World Cup qualifiers: France tackle Finland with eye on winning hearts
A poll published on Sunday in Le Parisien newspaper found that 82 percent of French people have a "bad opinion" of the national football team.
- Agence France-Presse
- Updated: October 14, 2013 08:00 AM IST
With results elsewhere Friday guaranteeing France a World Cup qualifying play-off spot, Les Bleus tackle Finland in their final Group I match at the Stade de France on Tuesday with another challenge altogether.
A poll published on Sunday in Le Parisien newspaper found that 82 percent of French people have a "bad opinion" of the national football team while 54 percent expect them to fail in their bid to reach Brazil next year.
While France's bid to reach the global footballing showpiece is likely to rest on a two-legged play-off clash in November, barring an unlikely Spanish defeat to Georgia on Tuesday, it seems Didier Deschamps's players face an infinitely tougher task in winning over the hearts and minds of their countrymen.
It is the personalities of the players who infamously refused to get off the team bus and train one day during the 2010 World Cup in South Africa that still irks the French public.
It seems they have not been forgiven.
Judged unpleasant (85 percent), overpaid (86), individualist (84), talentless (76) and vulgar (73), it seems almost as if the French public would rather see their national team fail.
And yet it can't all be doom and gloom as six million people tuned their televisions into a festival of attacking and creative football as France dismantled Australia 6-0 at the Parc des Princes on Friday.
Yet even then, on what was supposed to be a celebratory evening, there was more than a hint of the antagonistic relationship between players and fans.
Star forward Karim Benzema was jeered more than cheered when he entered the fray as a second-half substitute for Olivier Giroud, paying for a run of 1,222 minutes without scoring in the blue shirt of the national team.
When he did find the net, six minutes after his introduction, he did seem to be forgiven his previous profligacy.
Marseille playmaker Mathieu Valbuena was roundly booed every time he touched the ball, paying for his association with the fierce and bitter rivals of the host club at the Parc des Princes, Paris Saint-Germain.
Valbuena, though, failed to let the moment pass and his reaction could only serve to further tarnish an already strained relationship.
"Not much affects me. You have to forgive them, maybe they thought Paris were playing," said the diminutive midfielder after the game.
"You can't turn idiots into intelligent people. It's a shame because when you're wearing the France shirt they should get behind us, but it doesn't bother me."
Perhaps it wasn't just a case of Valbuena being a Marseille player in PSG's stadium, though, as the Le Parisien poll suggested.
When asked which of six star players was their favourite, the respondees shunned the likes of Valbuena, Benzema, Franck Ribery, Samir Nasri and even Blaise Matuidi, plumping instead by a wide margin for Tottenham's low-profile goalkeeper Hugo Lloris.

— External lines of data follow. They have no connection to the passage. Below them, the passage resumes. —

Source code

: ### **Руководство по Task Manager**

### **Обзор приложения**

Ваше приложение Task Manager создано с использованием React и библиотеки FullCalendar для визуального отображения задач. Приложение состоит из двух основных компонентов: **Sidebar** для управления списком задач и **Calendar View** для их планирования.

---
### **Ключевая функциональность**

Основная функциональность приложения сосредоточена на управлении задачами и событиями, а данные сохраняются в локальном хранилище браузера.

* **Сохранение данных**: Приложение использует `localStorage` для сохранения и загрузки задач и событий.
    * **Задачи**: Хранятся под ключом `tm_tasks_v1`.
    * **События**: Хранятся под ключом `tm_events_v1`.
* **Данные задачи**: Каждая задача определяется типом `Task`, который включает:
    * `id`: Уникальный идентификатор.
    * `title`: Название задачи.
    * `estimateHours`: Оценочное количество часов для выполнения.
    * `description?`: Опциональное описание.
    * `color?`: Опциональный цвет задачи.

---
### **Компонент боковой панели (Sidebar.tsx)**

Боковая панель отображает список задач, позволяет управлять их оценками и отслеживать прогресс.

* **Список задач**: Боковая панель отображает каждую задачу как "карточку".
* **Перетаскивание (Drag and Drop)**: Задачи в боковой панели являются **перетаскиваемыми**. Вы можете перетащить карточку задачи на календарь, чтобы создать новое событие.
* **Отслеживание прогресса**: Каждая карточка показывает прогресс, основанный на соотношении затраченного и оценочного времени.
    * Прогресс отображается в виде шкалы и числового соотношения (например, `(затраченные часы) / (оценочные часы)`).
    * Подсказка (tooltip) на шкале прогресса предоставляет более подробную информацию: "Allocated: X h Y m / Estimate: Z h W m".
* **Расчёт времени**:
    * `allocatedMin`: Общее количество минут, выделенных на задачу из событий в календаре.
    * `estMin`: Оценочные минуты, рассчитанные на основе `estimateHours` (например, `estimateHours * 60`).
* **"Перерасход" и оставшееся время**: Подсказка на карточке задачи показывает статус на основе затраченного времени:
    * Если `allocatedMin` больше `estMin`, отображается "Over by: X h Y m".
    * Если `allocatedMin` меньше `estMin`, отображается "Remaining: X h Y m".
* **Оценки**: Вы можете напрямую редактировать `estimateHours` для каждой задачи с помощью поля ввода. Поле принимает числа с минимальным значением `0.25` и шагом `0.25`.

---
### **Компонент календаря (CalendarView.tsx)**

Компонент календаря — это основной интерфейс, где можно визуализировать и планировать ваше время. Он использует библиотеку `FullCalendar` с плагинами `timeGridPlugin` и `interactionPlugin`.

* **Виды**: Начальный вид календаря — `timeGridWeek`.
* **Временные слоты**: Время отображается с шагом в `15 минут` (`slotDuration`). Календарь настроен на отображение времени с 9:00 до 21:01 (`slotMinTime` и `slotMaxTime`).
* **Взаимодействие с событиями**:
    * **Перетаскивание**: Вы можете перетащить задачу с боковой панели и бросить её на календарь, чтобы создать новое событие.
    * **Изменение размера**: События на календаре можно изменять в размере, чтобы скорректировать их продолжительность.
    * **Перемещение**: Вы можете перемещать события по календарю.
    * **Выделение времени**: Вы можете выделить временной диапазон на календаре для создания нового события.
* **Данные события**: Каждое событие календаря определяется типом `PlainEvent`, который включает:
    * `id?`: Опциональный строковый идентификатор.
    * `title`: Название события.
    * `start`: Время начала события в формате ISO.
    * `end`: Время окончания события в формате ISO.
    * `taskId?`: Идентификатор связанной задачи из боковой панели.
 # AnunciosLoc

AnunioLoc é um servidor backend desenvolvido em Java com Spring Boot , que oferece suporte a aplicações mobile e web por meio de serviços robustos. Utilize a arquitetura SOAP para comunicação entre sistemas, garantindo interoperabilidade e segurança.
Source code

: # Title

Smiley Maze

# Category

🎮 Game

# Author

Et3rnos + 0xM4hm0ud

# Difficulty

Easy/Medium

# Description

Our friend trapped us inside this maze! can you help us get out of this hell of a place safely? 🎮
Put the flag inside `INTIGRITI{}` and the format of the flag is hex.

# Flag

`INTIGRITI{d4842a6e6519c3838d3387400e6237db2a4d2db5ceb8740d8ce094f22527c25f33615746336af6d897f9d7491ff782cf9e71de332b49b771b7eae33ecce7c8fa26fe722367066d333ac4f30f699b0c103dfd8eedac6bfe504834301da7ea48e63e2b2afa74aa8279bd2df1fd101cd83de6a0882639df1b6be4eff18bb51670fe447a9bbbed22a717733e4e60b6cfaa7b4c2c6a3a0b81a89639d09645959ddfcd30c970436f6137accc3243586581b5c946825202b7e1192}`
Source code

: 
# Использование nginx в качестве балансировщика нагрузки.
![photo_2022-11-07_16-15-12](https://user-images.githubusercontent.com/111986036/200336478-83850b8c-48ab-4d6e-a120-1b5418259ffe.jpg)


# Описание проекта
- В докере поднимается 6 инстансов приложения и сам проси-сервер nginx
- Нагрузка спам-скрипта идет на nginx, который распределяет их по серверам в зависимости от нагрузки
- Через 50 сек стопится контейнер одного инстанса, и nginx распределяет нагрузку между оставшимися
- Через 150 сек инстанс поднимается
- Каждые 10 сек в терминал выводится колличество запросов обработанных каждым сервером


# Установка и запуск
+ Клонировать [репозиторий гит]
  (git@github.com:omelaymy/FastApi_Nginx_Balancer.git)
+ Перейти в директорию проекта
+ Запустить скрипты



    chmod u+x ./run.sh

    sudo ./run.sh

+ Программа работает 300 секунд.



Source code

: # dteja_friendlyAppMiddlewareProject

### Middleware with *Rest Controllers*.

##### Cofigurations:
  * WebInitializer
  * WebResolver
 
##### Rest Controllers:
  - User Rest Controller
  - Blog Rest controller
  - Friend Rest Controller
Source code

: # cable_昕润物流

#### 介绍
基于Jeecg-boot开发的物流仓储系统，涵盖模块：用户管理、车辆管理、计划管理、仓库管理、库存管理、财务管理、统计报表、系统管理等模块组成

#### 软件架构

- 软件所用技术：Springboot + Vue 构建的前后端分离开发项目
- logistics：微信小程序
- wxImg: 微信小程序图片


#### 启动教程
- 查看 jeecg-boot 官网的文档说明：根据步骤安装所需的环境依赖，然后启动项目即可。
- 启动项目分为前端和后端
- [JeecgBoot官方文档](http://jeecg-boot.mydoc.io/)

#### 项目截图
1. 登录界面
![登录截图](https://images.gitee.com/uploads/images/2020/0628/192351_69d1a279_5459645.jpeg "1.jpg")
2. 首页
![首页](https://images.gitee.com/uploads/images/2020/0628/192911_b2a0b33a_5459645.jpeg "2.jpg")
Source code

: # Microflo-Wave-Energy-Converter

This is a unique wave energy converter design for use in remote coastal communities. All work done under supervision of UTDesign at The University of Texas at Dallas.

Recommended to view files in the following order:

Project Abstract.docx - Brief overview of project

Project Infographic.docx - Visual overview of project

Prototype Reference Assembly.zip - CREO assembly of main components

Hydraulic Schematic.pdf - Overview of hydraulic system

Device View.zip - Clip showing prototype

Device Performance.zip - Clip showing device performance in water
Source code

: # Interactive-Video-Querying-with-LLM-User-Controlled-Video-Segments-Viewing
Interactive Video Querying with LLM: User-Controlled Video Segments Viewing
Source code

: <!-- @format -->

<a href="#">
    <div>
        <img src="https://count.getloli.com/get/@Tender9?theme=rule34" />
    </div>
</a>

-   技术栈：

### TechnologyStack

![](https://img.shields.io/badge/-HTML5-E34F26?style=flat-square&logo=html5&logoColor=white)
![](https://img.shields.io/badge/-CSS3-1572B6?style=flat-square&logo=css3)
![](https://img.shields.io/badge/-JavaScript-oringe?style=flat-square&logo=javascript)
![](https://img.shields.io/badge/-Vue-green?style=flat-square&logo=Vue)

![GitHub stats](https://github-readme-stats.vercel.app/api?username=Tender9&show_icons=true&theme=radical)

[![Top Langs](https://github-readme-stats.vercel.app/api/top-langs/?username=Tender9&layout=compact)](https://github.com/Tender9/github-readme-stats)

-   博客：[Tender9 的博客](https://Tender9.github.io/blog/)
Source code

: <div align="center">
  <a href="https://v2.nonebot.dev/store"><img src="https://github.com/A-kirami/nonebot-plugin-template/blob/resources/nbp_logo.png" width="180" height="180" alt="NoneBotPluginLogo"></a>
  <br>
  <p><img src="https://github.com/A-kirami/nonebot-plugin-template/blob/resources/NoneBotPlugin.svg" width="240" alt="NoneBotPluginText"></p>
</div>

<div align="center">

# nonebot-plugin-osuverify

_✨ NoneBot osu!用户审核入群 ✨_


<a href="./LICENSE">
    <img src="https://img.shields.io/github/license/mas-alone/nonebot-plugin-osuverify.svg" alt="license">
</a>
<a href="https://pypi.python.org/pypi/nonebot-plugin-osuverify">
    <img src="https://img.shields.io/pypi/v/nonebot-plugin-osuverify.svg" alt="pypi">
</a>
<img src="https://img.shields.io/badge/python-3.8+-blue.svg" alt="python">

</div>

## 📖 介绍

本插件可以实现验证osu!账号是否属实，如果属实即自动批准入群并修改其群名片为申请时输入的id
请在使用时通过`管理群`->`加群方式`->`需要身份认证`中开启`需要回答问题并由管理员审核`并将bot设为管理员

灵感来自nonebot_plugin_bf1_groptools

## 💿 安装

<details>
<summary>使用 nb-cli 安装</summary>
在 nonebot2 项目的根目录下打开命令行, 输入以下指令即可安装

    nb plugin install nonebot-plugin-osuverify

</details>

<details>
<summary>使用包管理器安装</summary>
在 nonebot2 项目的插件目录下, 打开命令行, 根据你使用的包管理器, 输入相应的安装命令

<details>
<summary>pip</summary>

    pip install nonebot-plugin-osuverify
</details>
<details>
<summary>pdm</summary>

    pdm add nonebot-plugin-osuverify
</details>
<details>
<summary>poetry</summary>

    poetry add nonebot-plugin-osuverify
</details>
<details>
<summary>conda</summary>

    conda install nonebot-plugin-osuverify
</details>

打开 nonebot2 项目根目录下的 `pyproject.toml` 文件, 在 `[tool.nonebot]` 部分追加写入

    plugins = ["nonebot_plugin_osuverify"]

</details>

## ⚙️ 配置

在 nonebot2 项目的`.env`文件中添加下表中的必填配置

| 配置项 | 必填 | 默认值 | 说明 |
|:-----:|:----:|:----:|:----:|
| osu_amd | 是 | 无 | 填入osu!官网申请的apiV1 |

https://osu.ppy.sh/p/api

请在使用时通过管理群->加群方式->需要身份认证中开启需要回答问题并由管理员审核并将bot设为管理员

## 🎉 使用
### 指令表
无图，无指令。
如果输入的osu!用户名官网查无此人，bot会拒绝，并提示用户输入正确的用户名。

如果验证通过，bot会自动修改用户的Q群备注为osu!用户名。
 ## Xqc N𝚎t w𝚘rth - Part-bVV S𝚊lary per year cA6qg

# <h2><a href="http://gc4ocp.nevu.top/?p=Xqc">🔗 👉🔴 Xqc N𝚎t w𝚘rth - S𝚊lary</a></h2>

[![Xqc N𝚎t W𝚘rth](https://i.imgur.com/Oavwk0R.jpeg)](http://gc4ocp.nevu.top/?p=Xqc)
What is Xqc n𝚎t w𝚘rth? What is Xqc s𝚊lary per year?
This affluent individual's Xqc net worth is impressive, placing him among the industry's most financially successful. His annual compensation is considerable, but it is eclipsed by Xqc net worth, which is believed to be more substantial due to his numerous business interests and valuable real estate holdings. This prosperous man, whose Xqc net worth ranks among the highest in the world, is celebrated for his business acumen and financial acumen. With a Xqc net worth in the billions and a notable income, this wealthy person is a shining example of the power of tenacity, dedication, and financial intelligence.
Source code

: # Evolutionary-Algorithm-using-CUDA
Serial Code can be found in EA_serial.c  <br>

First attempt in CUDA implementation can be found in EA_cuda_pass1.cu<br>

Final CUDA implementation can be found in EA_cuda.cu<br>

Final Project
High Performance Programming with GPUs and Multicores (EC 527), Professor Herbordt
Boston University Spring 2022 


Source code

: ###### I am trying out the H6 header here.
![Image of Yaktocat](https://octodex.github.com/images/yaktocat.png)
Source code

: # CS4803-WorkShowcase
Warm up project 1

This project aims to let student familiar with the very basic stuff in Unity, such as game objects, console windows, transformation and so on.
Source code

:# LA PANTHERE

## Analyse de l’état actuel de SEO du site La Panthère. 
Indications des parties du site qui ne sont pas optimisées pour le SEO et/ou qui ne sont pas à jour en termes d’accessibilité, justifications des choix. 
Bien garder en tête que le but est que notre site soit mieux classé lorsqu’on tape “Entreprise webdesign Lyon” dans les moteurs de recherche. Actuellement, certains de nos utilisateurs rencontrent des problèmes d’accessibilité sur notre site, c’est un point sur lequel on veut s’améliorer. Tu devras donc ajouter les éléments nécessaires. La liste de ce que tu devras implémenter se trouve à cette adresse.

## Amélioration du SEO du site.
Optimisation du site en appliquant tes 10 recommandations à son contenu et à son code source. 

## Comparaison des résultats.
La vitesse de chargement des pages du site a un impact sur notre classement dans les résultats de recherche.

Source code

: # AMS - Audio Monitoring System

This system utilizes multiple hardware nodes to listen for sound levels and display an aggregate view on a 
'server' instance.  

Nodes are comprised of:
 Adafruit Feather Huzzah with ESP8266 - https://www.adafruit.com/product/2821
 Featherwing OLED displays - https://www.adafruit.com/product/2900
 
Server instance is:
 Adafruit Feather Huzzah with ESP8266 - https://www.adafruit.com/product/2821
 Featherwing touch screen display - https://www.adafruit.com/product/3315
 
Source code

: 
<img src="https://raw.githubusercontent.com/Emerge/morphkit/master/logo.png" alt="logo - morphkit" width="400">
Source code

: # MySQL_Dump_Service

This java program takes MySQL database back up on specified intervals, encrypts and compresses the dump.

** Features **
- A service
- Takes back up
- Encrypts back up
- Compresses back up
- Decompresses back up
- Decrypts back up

A sign perhaps that it was more of a vote against the limelight-seeking superstars rather than for the humble and understated goalkeeper.
With six goals in their last match, and four in the second half of their 4-2 win in Belarus in their most recent World Cup outing, France will hope to continue their recent effectiveness in front of goal against the limited Finns and pray that that can help turn the tide of public opinion in their favour.
It would be too much to hope for Georgia to win in Spain, but another handsome victory and an impressive display in the northern suburbs of Paris will at least provide Les Bleus with a confidence boost ahead of the play-offs, in which they could potentially face Portugal or England, just as easily as Hungary or Iceland.